Work instruction:
Omitting all images, output the entries that follow exactly as written.

(Stored data entries)

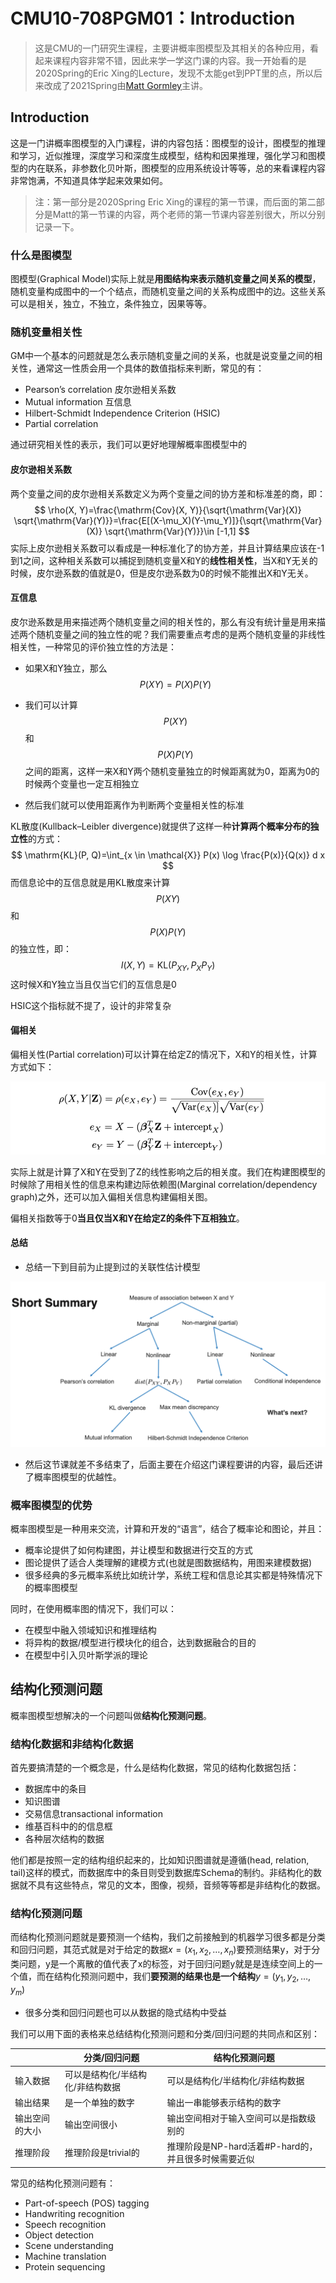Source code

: # CMU10-708PGM01：Introduction

> 这是CMU的一门研究生课程，主要讲概率图模型及其相关的各种应用，看起来课程内容非常不错，因此来学一学这门课的内容。我一开始看的是2020Spring的Eric Xing的Lecture，发现不太能get到PPT里的点，所以后来改成了2021Spring由[Matt Gormley](http://www.cs.cmu.edu/~mgormley/)主讲。

## Introduction

这是一门讲概率图模型的入门课程，讲的内容包括：图模型的设计，图模型的推理和学习，近似推理，深度学习和深度生成模型，结构和因果推理，强化学习和图模型的内在联系，非参数化贝叶斯，图模型的应用系统设计等等，总的来看课程内容非常饱满，不知道具体学起来效果如何。

> 注：第一部分是2020Spring Eric Xing的课程的第一节课，而后面的第二部分是Matt的第一节课的内容，两个老师的第一节课内容差别很大，所以分别记录一下。

### 什么是图模型

图模型(Graphical Model)实际上就是**用图结构来表示随机变量之间关系的模型**，随机变量构成图中的一个个结点，而随机变量之间的关系构成图中的边。这些关系可以是相关，独立，不独立，条件独立，因果等等。

### 随机变量相关性

GM中一个基本的问题就是怎么表示随机变量之间的关系，也就是说变量之间的相关性，通常这一性质会用一个具体的数值指标来判断，常见的有：

- Pearson’s correlation 皮尔逊相关系数
- Mutual information 互信息
- Hilbert-Schmidt Independence Criterion (HSIC)
- Partial correlation

通过研究相关性的表示，我们可以更好地理解概率图模型中的

#### 皮尔逊相关系数

两个变量之间的皮尔逊相关系数定义为两个变量之间的协方差和标准差的商，即：
$$
\rho(X, Y)=\frac{\mathrm{Cov}(X, Y)}{\sqrt{\mathrm{Var}(X)} \sqrt{\mathrm{Var}(Y)}}=\frac{E[(X-\mu_X)(Y-\mu_Y)]}{\sqrt{\mathrm{Var}(X)} \sqrt{\mathrm{Var}(Y)}}\in [-1,1]
$$
实际上皮尔逊相关系数可以看成是一种标准化了的协方差，并且计算结果应该在-1到1之间，这种相关系数可以捕捉到随机变量X和Y的**线性相关性**，当X和Y无关的时候，皮尔逊系数的值就是0，但是皮尔逊系数为0的时候不能推出X和Y无关。

#### 互信息

皮尔逊系数是用来描述两个随机变量之间的相关性的，那么有没有统计量是用来描述两个随机变量之间的独立性的呢？我们需要重点考虑的是两个随机变量的非线性相关性，一种常见的评价独立性的方法是：

- 如果X和Y独立，那么$$P(XY)=P(X)P(Y)$$

- 我们可以计算$$P(XY)$$和$$P(X)P(Y)$$之间的距离，这样一来X和Y两个随机变量独立的时候距离就为0，距离为0的时候两个变量也一定互相独立
- 然后我们就可以使用距离作为判断两个变量相关性的标准

KL散度(Kullback–Leibler divergence)就提供了这样一种**计算两个概率分布的独立性**的方式：
$$
\mathrm{KL}(P, Q)=\int_{x \in \mathcal{X}} P(x) \log \frac{P(x)}{Q(x)} d x
$$
而信息论中的互信息就是用KL散度来计算$$P(XY)$$和$$P(X)P(Y)$$的独立性，即：
$$
I(X, Y)=\mathrm{KL}\left(P_{X Y}, P_{X} P_{Y}\right)
$$
这时候X和Y独立当且仅当它们的互信息是0

HSIC这个指标就不提了，设计的非常复杂

#### 偏相关

偏相关性(Partial correlation)可以计算在给定Z的情况下，X和Y的相关性，计算方式如下：

![image-20210907103423801](static/image-20210907103423801.png)

实际上就是计算了X和Y在受到了Z的线性影响之后的相关度。我们在构建图模型的时候除了用相关性的信息来构建边际依赖图(Marginal correlation/dependency graph)之外，还可以加入偏相关信息构建偏相关图。

偏相关指数等于0**当且仅当X和Y在给定Z的条件下互相独立**。

#### 总结

- 总结一下到目前为止提到过的关联性估计模型

![image-20210907103900353](static/image-20210907103900353.png)



- 然后这节课就差不多结束了，后面主要在介绍这门课程要讲的内容，最后还讲了概率图模型的优越性。

### 概率图模型的优势

概率图模型是一种用来交流，计算和开发的“语言”，结合了概率论和图论，并且：

- 概率论提供了如何构建图，并让模型和数据进行交互的方式
- 图论提供了适合人类理解的建模方式(也就是图数据结构，用图来建模数据)
- 很多经典的多元概率系统比如统计学，系统工程和信息论其实都是特殊情况下的概率图模型

同时，在使用概率图的情况下，我们可以：

- 在模型中融入领域知识和推理结构
- 将异构的数据/模型进行模块化的组合，达到数据融合的目的
- 在模型中引入贝叶斯学派的理论

## 结构化预测问题

概率图模型想解决的一个问题叫做**结构化预测问题**。

### 结构化数据和非结构化数据

首先要搞清楚的一个概念是，什么是结构化数据，常见的结构化数据包括：

- 数据库中的条目
- 知识图谱
- 交易信息transactional information
- 维基百科中的的信息框
- 各种层次结构的数据

他们都是按照一定的结构组织起来的，比如知识图谱就是遵循(head, relation, tail)这样的模式，而数据库中的条目则受到数据库Schema的制约。非结构化的数据就不具有这些特点，常见的文本，图像，视频，音频等等都是非结构化的数据。

### 结构化预测问题

而结构化预测问题就是要预测一个结构，我们之前接触到的机器学习很多都是分类和回归问题，其范式就是对于给定的数据$x=(x_1,x_2,\dots,x_n)$要预测结果y，对于分类问题，y是一个离散的值代表了x的标签，对于回归问题y就是是连续空间上的一个值，而在结构化预测问题中，我们**要预测的结果也是一个结构**$y=(y_1,y_2,\dots,y_m)$ 

- 很多分类和回归问题也可以从数据的隐式结构中受益

我们可以用下面的表格来总结结构化预测问题和分类/回归问题的共同点和区别：

|                | 分类/回归问题                    | 结构化预测问题                                       |
| -------------- | -------------------------------- | ---------------------------------------------------- |
| 输入数据       | 可以是结构化/半结构化/非结构数据 | 可以是结构化/半结构化/非结构数据                     |
| 输出结果       | 是一个单独的数字                 | 输出一串能够表示结构的数字                           |
| 输出空间的大小 | 输出空间很小                     | 输出空间相对于输入空间可以是指数级别的               |
| 推理阶段       | 推理阶段是trivial的              | 推理阶段是NP-hard活着#P-hard的，并且很多时候需要近似 |

常见的结构化预测问题有：

- Part-of-speech (POS) tagging
- Handwriting recognition
- Speech recognition
- Object detection
- Scene understanding
- Machine translation
- Protein sequencing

Answer area:
Source code

: # CMU10-708PGM01：Introduction

> 这是CMU的一门研究生课程，主要讲概率图模型及其相关的各种应用，看起来课程内容非常不错，因此来学一学这门课的内容。我一开始看的是2020Spring的Eric Xing的Lecture，发现不太能get到PPT里的点，所以后来改成了2021Spring由[Matt Gormley](http://www.cs.cmu.edu/~mgormley/)主讲。

## Introduction

这是一门讲概率图模型的入门课程，讲的内容包括：图模型的设计，图模型的推理和学习，近似推理，深度学习和深度生成模型，结构和因果推理，强化学习和图模型的内在联系，非参数化贝叶斯，图模型的应用系统设计等等，总的来看课程内容非常饱满，不知道具体学起来效果如何。

> 注：第一部分是2020Spring Eric Xing的课程的第一节课，而后面的第二部分是Matt的第一节课的内容，两个老师的第一节课内容差别很大，所以分别记录一下。

### 什么是图模型

图模型(Graphical Model)实际上就是**用图结构来表示随机变量之间关系的模型**，随机变量构成图中的一个个结点，而随机变量之间的关系构成图中的边。这些关系可以是相关，独立，不独立，条件独立，因果等等。

### 随机变量相关性

GM中一个基本的问题就是怎么表示随机变量之间的关系，也就是说变量之间的相关性，通常这一性质会用一个具体的数值指标来判断，常见的有：

- Pearson’s correlation 皮尔逊相关系数
- Mutual information 互信息
- Hilbert-Schmidt Independence Criterion (HSIC)
- Partial correlation

通过研究相关性的表示，我们可以更好地理解概率图模型中的

#### 皮尔逊相关系数

两个变量之间的皮尔逊相关系数定义为两个变量之间的协方差和标准差的商，即：
$$
\rho(X, Y)=\frac{\mathrm{Cov}(X, Y)}{\sqrt{\mathrm{Var}(X)} \sqrt{\mathrm{Var}(Y)}}=\frac{E[(X-\mu_X)(Y-\mu_Y)]}{\sqrt{\mathrm{Var}(X)} \sqrt{\mathrm{Var}(Y)}}\in [-1,1]
$$
实际上皮尔逊相关系数可以看成是一种标准化了的协方差，并且计算结果应该在-1到1之间，这种相关系数可以捕捉到随机变量X和Y的**线性相关性**，当X和Y无关的时候，皮尔逊系数的值就是0，但是皮尔逊系数为0的时候不能推出X和Y无关。

#### 互信息

皮尔逊系数是用来描述两个随机变量之间的相关性的，那么有没有统计量是用来描述两个随机变量之间的独立性的呢？我们需要重点考虑的是两个随机变量的非线性相关性，一种常见的评价独立性的方法是：

- 如果X和Y独立，那么$$P(XY)=P(X)P(Y)$$

- 我们可以计算$$P(XY)$$和$$P(X)P(Y)$$之间的距离，这样一来X和Y两个随机变量独立的时候距离就为0，距离为0的时候两个变量也一定互相独立
- 然后我们就可以使用距离作为判断两个变量相关性的标准

KL散度(Kullback–Leibler divergence)就提供了这样一种**计算两个概率分布的独立性**的方式：
$$
\mathrm{KL}(P, Q)=\int_{x \in \mathcal{X}} P(x) \log \frac{P(x)}{Q(x)} d x
$$
而信息论中的互信息就是用KL散度来计算$$P(XY)$$和$$P(X)P(Y)$$的独立性，即：
$$
I(X, Y)=\mathrm{KL}\left(P_{X Y}, P_{X} P_{Y}\right)
$$
这时候X和Y独立当且仅当它们的互信息是0

HSIC这个指标就不提了，设计的非常复杂

#### 偏相关

偏相关性(Partial correlation)可以计算在给定Z的情况下，X和Y的相关性，计算方式如下：

![image-20210907103423801](static/image-20210907103423801.png)

实际上就是计算了X和Y在受到了Z的线性影响之后的相关度。我们在构建图模型的时候除了用相关性的信息来构建边际依赖图(Marginal correlation/dependency graph)之外，还可以加入偏相关信息构建偏相关图。

偏相关指数等于0**当且仅当X和Y在给定Z的条件下互相独立**。

#### 总结

- 总结一下到目前为止提到过的关联性估计模型

![image-20210907103900353](static/image-20210907103900353.png)



- 然后这节课就差不多结束了，后面主要在介绍这门课程要讲的内容，最后还讲了概率图模型的优越性。

### 概率图模型的优势

概率图模型是一种用来交流，计算和开发的“语言”，结合了概率论和图论，并且：

- 概率论提供了如何构建图，并让模型和数据进行交互的方式
- 图论提供了适合人类理解的建模方式(也就是图数据结构，用图来建模数据)
- 很多经典的多元概率系统比如统计学，系统工程和信息论其实都是特殊情况下的概率图模型

同时，在使用概率图的情况下，我们可以：

- 在模型中融入领域知识和推理结构
- 将异构的数据/模型进行模块化的组合，达到数据融合的目的
- 在模型中引入贝叶斯学派的理论

## 结构化预测问题

概率图模型想解决的一个问题叫做**结构化预测问题**。

### 结构化数据和非结构化数据

首先要搞清楚的一个概念是，什么是结构化数据，常见的结构化数据包括：

- 数据库中的条目
- 知识图谱
- 交易信息transactional information
- 维基百科中的的信息框
- 各种层次结构的数据

他们都是按照一定的结构组织起来的，比如知识图谱就是遵循(head, relation, tail)这样的模式，而数据库中的条目则受到数据库Schema的制约。非结构化的数据就不具有这些特点，常见的文本，图像，视频，音频等等都是非结构化的数据。

### 结构化预测问题

而结构化预测问题就是要预测一个结构，我们之前接触到的机器学习很多都是分类和回归问题，其范式就是对于给定的数据$x=(x_1,x_2,\dots,x_n)$要预测结果y，对于分类问题，y是一个离散的值代表了x的标签，对于回归问题y就是是连续空间上的一个值，而在结构化预测问题中，我们**要预测的结果也是一个结构**$y=(y_1,y_2,\dots,y_m)$ 

- 很多分类和回归问题也可以从数据的隐式结构中受益

我们可以用下面的表格来总结结构化预测问题和分类/回归问题的共同点和区别：

|                | 分类/回归问题                    | 结构化预测问题                                       |
| -------------- | -------------------------------- | ---------------------------------------------------- |
| 输入数据       | 可以是结构化/半结构化/非结构数据 | 可以是结构化/半结构化/非结构数据                     |
| 输出结果       | 是一个单独的数字                 | 输出一串能够表示结构的数字                           |
| 输出空间的大小 | 输出空间很小                     | 输出空间相对于输入空间可以是指数级别的               |
| 推理阶段       | 推理阶段是trivial的              | 推理阶段是NP-hard活着#P-hard的，并且很多时候需要近似 |

常见的结构化预测问题有：

- Part-of-speech (POS) tagging
- Handwriting recognition
- Speech recognition
- Object detection
- Scene understanding
- Machine translation
- Protein sequencing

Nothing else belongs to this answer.